Not all of the internet has become a Facebook feed frenzy for ravenous fishes. Last year’s National Book Award winner for fiction, the former Marine and Iraqi War veteran Phil Klay, shared some sanity and humanity via Twitter. I’ve lightly edited his separate tweets to allow his words to flow:
Tremendously upset by attempt to effectively close our borders to Syrian refugees by imposing impossible-to-implement screening standards. When I swore my oath of office as a Marine officer, I swore to “support and defend the Constitution of the United States.” The Marine hymn claims that Marines are the “first to fight for right and freedom and to keep our honor clean.” You’re not supposed to risk your life just for the physical safety of American citizens, you’re supposed to risk your life for American ideals as well.
This shouldn’t be a left-right issue. Ronald Reagan, who believed that America was the exceptional nation, the “Shining City on a Hill,” asked himself during his farewell address from the Oval Office how that Shining City fared, answering: “After 200 years, two centuries, she still stands strong and true on the granite ridge, and her glow has held steady no matter what storm, and she’s still a beacon; still a magnet for all who must have freedom, for all the pilgrims from all the lost places who are hurtling through the darkness toward home.” Millions of pilgrims are hurtling through the darkness, but it’s Germany that has recently been the beacon standing strong and true, welcoming them home, not America.

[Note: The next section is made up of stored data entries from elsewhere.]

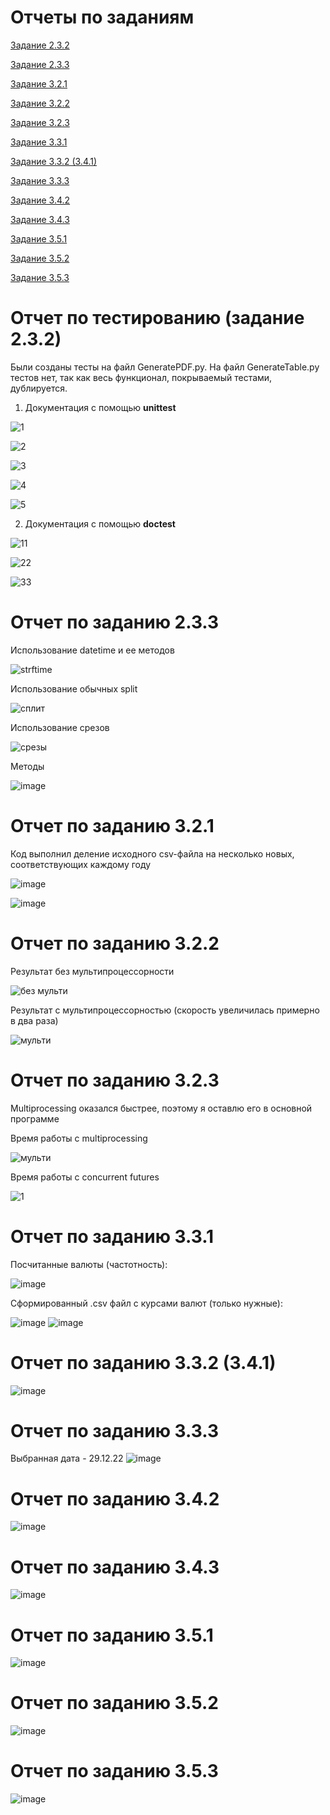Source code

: # Отчеты по заданиям

[Задание 2.3.2](#2.3.2)

[Задание 2.3.3](#2.3.3)

[Задание 3.2.1](#3.2.1)

[Задание 3.2.2](#3.2.2)

[Задание 3.2.3](#3.2.3)

[Задание 3.3.1](#3.3.1)

[Задание 3.3.2 (3.4.1)](#3.3.2)

[Задание 3.3.3](#3.3.3)

[Задание 3.4.2](#3.4.2)

[Задание 3.4.3](#3.4.3)

[Задание 3.5.1](#3.5.1)

[Задание 3.5.2](#3.5.2)

[Задание 3.5.3](#3.5.3)




<a name="2.3.2"></a> 
# Отчет по тестированию (задание 2.3.2)

Были созданы тесты на файл GeneratePDF.py. На файл GenerateTable.py тестов нет, так как весь функционал, покрываемый тестами, дублируется.

1. Документация с помощью **unittest**

![1](https://user-images.githubusercontent.com/103594188/205502650-51699b4f-373a-4018-8ff9-e3af0d7ab519.png)

![2](https://user-images.githubusercontent.com/103594188/205502654-e330f63b-e359-4ed2-98d4-f870fd29890f.png)

![3](https://user-images.githubusercontent.com/103594188/205502655-caf581ab-0b97-4f36-829e-b73759dfe77f.png)

![4](https://user-images.githubusercontent.com/103594188/205502657-bd0cbb7e-e563-4b61-8f73-13846cccacc8.png)

![5](https://user-images.githubusercontent.com/103594188/205502659-3a9abc53-4eb3-4623-8380-047d3f62d36d.png)

2. Документация с помощью **doctest**

![11](https://user-images.githubusercontent.com/103594188/205503923-0d529dfd-db70-49c7-a093-9056c4b5cca0.png)

![22](https://user-images.githubusercontent.com/103594188/205503925-7c3552af-faf6-44bd-a418-0c80ec5438c2.png)

![33](https://user-images.githubusercontent.com/103594188/205503926-2e490e8f-ae9a-4db7-9567-ed09dc586cf6.png)


<a name="2.3.3"></a> 
# Отчет по заданию 2.3.3

Использование datetime и ее методов

![strftime](https://user-images.githubusercontent.com/103594188/205509726-123ea7f2-55e5-48c7-8992-ceb621e016da.png)

Использование обычных split

![сплит](https://user-images.githubusercontent.com/103594188/205509730-cc640039-bbf1-4111-ad2a-5ebc7d331c7f.png)

Использование срезов

![срезы](https://user-images.githubusercontent.com/103594188/205509731-73efb045-9ffd-4d59-b38a-c9eec574e797.png)

Методы

![image](https://user-images.githubusercontent.com/103594188/205509794-c655ba30-9a6d-4e92-bd7c-8bb930a626aa.png)


<a name="3.2.1"></a> 
# Отчет по заданию 3.2.1

Код выполнил деление исходного csv-файла на несколько новых, соответствующих каждому году

![image](https://user-images.githubusercontent.com/103594188/206849394-ab10edbf-34e6-483c-be5b-244dddf34113.png)

![image](https://user-images.githubusercontent.com/103594188/206849970-4b33ce32-83c9-465f-910c-ec42d2ab959d.png)


<a name="3.2.2"></a> 
# Отчет по заданию 3.2.2

Результат без мультипроцессорности

![без мульти](https://user-images.githubusercontent.com/103594188/206872117-3428cb3d-6f09-45a6-bcfd-b1ebfe72f13e.png)


Результат с мультипроцессорностью (скорость увеличилась примерно в два раза)

![мульти](https://user-images.githubusercontent.com/103594188/206872131-fff5c03f-2846-4a81-8dee-7ac0f8932975.png)


<a name="3.2.3"></a> 
# Отчет по заданию 3.2.3

Multiprocessing оказался быстрее, поэтому я оставлю его в основной программе

Время работы с multiprocessing

![мульти](https://user-images.githubusercontent.com/103594188/206875595-b81d8c34-6a30-462f-bbab-dbd1805c1a1f.png)

Время работы с concurrent futures

![1](https://user-images.githubusercontent.com/103594188/206875597-a8eef82b-bf18-42db-8f44-a4ae9ab30b15.png)


<a name="3.3.1"></a>
# Отчет по заданию 3.3.1

Посчитанные валюты (частотность):

![image](https://user-images.githubusercontent.com/103594188/209883541-623b2c23-07ec-4f27-92f1-98b024996417.png)

Сформированный .csv файл с курсами валют (только нужные):

![image](https://user-images.githubusercontent.com/103594188/209883651-05d788c2-4612-4222-8164-332df26c7563.png)
![image](https://user-images.githubusercontent.com/103594188/209883660-107a152c-b138-488f-ac27-f1d0a8c35e26.png)


<a name="3.3.2"></a>
# Отчет по заданию 3.3.2 (3.4.1)

![image](https://user-images.githubusercontent.com/103594188/210007648-1030119a-4e6d-4a2d-874c-1ac0e2d054aa.png)


<a name="3.3.3"></a>
# Отчет по заданию 3.3.3

Выбранная дата - 29.12.22
![image](https://user-images.githubusercontent.com/103594188/210012818-1305afcd-b974-4e42-b523-68f0dd105ac7.png)

<a name="3.4.2"></a>
# Отчет по заданию 3.4.2

![image](https://user-images.githubusercontent.com/103594188/210021749-6f5b5898-4172-42e6-b8f5-88f2e26ebebd.png)


<a name="3.4.3"></a>
# Отчет по заданию 3.4.3

![image](https://user-images.githubusercontent.com/103594188/210067236-b28f60fa-228c-460d-a32f-559a658442a9.png)


<a name="3.5.1"></a>
# Отчет по заданию 3.5.1

![image](https://user-images.githubusercontent.com/103594188/210067201-3b29471f-e0c0-4683-9d1c-b62cc69569c9.png)

<a name="3.5.2"></a>
# Отчет по заданию 3.5.2

![image](https://user-images.githubusercontent.com/103594188/210081472-fa8d955c-797d-4e6f-bff0-7ec965beebda.png)


<a name="3.5.3"></a>
# Отчет по заданию 3.5.3

![image](https://user-images.githubusercontent.com/103594188/210101492-38621ef5-1c55-4e4c-8346-2f9e314a6d76.png)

If we want to be the kind of nation that others will follow, the kind of nation capable of forging strong links in the Muslim world against extremism, then we have to behave like that kind of nation. I get that people are scared. But it’s only during frightening times when you get to find out if your country really deserves to call itself the “home of the brave.”
I don’t know if we deserve to call ourselves that, but I know what those refugees deserve, and it’s better than they’ve been getting so far.
James Crossley is a bookseller at Island Books in Mercer Island, WA, and is a regular contributor to nwbooklovers.
James,
You’ve done here what I have despaired of being able to do; to wit: make any meaningful comment that could stand out against America’s Internet Mobthink du Jour. Of the ugly noises screeching out of my Facebook wall about the refugees I am sick unto silence. And it’s hopeless on both sides: those who fancy themselves progressives check a box to beGaul their profile photo and click share on every righteous meme that coasts past them and think they have done something real, while the fearful and angry who feel they must protect America from alien hordes shovel hypocrisies and illogical rationalizations one atop another. I have turned over and over in my mind the possibility of taking in a refugee family — how could we possibly make that work and what would we be getting into — and yet ultimately I lack the courage to just make it so. And since I lack the courage, I feel unentitled to add to the shouting. My disinclination to act seems to be the only statement I can make that holds water.